[Your instructions]
Pull out every line in the data that has the string "bintray" in it.

[Stored data]
● ● ● ● ●

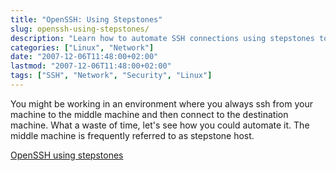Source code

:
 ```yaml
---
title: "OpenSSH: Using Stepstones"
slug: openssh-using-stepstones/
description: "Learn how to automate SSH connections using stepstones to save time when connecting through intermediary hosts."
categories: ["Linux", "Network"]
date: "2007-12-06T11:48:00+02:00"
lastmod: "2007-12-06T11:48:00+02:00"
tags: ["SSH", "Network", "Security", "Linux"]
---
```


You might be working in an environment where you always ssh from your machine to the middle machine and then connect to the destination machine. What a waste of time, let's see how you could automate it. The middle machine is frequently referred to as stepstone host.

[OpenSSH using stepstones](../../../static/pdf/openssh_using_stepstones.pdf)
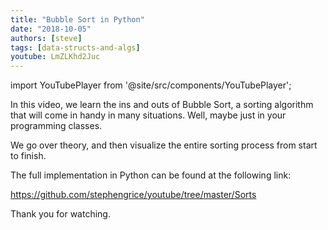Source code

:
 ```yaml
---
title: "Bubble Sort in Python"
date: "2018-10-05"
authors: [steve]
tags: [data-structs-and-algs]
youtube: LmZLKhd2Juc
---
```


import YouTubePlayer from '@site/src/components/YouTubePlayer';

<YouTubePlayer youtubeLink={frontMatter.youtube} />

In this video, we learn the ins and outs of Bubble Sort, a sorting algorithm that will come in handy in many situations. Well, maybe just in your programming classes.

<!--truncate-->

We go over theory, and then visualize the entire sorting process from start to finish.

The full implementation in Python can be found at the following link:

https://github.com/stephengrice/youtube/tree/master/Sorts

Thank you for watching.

● ● ● ● ●

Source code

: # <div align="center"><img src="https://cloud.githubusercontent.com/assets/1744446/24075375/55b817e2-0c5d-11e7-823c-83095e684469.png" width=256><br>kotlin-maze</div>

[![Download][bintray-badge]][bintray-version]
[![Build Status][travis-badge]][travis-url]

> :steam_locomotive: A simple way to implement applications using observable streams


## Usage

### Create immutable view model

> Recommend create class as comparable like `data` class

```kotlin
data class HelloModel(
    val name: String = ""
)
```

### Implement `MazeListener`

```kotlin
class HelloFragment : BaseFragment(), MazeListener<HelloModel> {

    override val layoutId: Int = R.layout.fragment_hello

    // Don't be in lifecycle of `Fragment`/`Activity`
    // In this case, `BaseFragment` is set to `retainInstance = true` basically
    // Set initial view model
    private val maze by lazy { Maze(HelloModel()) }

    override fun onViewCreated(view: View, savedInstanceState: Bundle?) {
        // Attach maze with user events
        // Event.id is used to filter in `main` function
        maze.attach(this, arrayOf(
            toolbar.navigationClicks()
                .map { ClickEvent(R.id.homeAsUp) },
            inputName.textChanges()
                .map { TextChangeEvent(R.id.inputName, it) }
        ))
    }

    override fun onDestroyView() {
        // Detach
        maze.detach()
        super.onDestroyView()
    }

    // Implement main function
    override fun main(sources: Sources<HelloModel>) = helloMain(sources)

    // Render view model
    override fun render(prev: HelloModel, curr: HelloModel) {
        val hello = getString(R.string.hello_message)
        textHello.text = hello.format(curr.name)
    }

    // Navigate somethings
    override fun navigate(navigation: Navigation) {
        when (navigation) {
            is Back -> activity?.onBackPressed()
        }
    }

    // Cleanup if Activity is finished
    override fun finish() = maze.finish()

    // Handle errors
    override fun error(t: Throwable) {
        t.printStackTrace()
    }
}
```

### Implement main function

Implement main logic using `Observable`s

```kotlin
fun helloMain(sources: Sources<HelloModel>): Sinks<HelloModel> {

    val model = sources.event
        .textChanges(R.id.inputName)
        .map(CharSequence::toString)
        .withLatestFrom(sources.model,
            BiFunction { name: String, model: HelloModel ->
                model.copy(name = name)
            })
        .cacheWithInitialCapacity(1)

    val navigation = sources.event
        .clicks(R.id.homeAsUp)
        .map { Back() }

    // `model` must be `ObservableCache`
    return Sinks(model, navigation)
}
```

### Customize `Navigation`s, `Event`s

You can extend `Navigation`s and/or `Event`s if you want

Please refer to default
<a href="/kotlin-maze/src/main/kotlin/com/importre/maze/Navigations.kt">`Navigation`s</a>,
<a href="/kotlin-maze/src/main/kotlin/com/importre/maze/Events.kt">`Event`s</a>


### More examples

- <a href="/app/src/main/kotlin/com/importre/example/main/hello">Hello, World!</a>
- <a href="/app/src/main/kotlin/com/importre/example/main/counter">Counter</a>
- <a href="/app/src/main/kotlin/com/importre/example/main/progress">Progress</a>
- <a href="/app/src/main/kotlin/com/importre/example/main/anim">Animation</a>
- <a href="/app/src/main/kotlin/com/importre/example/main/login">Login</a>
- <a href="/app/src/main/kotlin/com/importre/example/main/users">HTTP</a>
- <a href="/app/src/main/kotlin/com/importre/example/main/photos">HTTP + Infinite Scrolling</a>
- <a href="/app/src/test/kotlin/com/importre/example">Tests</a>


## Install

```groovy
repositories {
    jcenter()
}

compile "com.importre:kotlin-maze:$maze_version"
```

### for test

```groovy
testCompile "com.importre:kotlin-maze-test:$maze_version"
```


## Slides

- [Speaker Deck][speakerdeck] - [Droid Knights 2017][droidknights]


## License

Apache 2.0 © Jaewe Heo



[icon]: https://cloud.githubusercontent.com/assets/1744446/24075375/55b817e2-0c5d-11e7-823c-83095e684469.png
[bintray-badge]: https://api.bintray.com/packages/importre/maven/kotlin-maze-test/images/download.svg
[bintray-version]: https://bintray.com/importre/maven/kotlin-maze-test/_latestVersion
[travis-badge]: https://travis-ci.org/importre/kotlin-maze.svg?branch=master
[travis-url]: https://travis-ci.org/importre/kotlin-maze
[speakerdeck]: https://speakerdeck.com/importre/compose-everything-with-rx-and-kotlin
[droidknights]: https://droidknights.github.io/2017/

● ● ● ● ●

[Answer area]
[![Download][bintray-badge]][bintray-version]
[bintray-badge]: https://api.bintray.com/packages/importre/maven/kotlin-maze-test/images/download.svg
[bintray-version]: https://bintray.com/importre/maven/kotlin-maze-test/_latestVersion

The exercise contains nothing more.